\section{Necessity to go beyond ports}

The resource models produced by \palmed{} are mainly concerned with the backend
of the CPUs modeled. However, the importance of the frontend in the accuracy of
a model's prediction cannot be ignored. Its effect can be clearly seen in the
evaluation heatmaps of various code analyzers in \autoref{fig:palmed_heatmaps}.
Each heatmap has a clear-cut limit on the horizontal axis: independently of the
benchmark's content, it is impossible to reach more than a given number of
instructions per cycle for a given processor ---~4 instructions for the
\texttt{SKL-SP}, 5 for the \texttt{ZEN1}. This limit is imposed by the
frontend.

Some analyzers, such as \palmed{} and \iaca{}, model this limit: the heatmap
shows that the predicted IPC will not surpass this limit. The other three
analyzers studied, however, do not model this limit; for instance, \uopsinfo{}
has a high density of benchmarks predicted at 8 instructions per cycle on
SPEC2017 on the \texttt{SKL-SP} CPU, while the native measurement yielded only
4 instructions per cycle. The same effect is visible on \pmevo{} and \llvmmca{}
heatmaps.

\begin{example}[High back-end throughput on \texttt{SKL-SP}]
    On the \texttt{SKL-SP} microarchitecture, assuming an infinitely large
    frontend, a number of instructions per cycle higher than 4 is easy to
    reach.

    According to \uopsinfo{} data, a 64-bits
    integer \lstxasm{addq} is processed with a single \uop{}, dispatched on
    port 0, 1, 5 or 6. In the meantime, a simple form 64 bits register store
    to a direct register-held address ---~\eg{} a \lstxasm{movq \%rax,
    (\%rbx)}~--- is also processed with a single \uop{}, dispatched on port 2
    or 3.

    Thus, backend-wise, the kernel $4\times \texttt{addq} + 2\times
    \texttt{mov}$ has a throughput of 6 instructions per cycle. However, in
    reality, this kernel would be frontend-bound, with a theoretical maximum throughput of 4
    instructions per cycle ---~in fact, a \pipedream{} measure only yields 3
    instructions per cycle.
\end{example}

\bigskip{}

To account for this, \palmed{} tries to detect an additional resource, apart
from the backend ports and combined ports, on which every \uop{} incurs a load.
This allows \palmed{} to avoid large errors on frontend-bound kernels.

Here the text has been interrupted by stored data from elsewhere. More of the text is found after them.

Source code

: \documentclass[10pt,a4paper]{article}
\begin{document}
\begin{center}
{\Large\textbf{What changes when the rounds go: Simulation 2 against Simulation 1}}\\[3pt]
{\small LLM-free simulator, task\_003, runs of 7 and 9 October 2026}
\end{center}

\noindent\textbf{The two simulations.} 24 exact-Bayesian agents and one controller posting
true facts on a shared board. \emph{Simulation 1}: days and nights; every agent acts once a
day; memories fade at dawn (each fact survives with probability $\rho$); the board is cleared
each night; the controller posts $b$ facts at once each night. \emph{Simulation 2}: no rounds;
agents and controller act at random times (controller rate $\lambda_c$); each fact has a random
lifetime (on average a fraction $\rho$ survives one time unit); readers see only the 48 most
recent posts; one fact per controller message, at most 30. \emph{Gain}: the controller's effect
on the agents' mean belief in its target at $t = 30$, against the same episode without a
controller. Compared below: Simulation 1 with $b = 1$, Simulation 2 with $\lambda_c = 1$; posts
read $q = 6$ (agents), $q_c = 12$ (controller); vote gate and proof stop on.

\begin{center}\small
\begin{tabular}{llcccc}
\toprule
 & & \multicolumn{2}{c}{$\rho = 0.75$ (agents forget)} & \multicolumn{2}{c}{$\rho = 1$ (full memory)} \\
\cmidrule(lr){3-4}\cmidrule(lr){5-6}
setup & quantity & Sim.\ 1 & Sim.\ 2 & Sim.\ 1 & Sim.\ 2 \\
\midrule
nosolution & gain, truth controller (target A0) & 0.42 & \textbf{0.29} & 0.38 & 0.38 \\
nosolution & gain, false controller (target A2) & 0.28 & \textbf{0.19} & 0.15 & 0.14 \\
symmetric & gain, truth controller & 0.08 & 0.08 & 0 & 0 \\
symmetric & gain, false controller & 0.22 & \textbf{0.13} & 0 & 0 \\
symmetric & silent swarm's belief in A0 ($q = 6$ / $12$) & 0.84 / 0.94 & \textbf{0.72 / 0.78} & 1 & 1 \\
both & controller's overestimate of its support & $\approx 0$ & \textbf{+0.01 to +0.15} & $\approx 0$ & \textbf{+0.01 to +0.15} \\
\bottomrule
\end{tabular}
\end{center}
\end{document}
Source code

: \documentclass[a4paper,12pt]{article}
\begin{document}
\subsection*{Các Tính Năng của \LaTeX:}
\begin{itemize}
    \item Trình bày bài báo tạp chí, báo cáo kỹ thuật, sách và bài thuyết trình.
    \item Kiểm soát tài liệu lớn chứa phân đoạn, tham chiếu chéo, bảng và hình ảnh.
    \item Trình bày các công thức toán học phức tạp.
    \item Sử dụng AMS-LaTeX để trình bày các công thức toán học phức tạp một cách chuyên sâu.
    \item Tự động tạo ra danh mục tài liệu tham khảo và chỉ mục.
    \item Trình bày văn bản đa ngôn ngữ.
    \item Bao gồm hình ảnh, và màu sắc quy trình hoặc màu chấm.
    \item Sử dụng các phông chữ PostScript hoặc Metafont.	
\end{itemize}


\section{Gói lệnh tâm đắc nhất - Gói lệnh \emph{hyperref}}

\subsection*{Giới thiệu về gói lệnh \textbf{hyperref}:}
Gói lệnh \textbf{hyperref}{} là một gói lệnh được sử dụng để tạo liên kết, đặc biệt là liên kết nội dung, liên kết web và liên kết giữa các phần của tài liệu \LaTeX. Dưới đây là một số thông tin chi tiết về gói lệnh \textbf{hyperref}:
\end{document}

The approach is, however, far from perfect. The clearest reason for this is is
that the frontend, both on x86-64 and ARM architectures, works in-order, while
\palmed{} inherently models kernels as multisets of instructions, thus
completely ignoring ordering. This resource model is purely linear: an
instruction incurs a load on the frontend resource in a fully commutative way,
independently of the previous instructions executed this cycle and of many
other effects.

The article introducing \uica{}~\cite{uica} explores this question in detail
for x86-64 Intel architectures. The authors, having previously developed
\uopsinfo{}, discuss the importance of a correct modelling of the frontend to
accurately predict throughput. Their approach, based on the exploration and
reverse-engineering of the crucial parts of the frontend, showcases many
important and non-trivial aspects of frontends usually neglected, such as the
switching between the decoders and \uop{}-cache as source of instructions
---~which cannot be linearly modelled.